■ Your objective ■
Take the lines below beginning at the line that has "Recipe Website" and stopping after the line that has "I think the", and print them exactly as they are, with no other lines.

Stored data
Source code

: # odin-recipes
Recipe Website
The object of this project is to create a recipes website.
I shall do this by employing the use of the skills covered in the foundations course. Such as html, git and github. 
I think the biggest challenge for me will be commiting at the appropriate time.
==
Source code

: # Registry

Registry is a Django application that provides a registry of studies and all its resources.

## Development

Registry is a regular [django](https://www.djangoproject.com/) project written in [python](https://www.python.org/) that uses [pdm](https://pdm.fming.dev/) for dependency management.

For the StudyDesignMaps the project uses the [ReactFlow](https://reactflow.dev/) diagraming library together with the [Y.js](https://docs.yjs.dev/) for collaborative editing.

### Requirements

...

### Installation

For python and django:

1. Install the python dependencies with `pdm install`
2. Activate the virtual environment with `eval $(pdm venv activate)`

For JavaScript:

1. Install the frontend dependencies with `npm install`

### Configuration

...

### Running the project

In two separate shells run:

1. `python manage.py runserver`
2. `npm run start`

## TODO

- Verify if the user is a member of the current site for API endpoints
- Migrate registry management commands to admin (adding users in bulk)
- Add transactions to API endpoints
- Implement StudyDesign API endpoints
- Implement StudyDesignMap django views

■ Task output ■
Recipe Website
The object of this project is to create a recipes website.
I shall do this by employing the use of the skills covered in the foundations course. Such as html, git and github. 
I think the biggest challenge for me will be commiting at the appropriate time.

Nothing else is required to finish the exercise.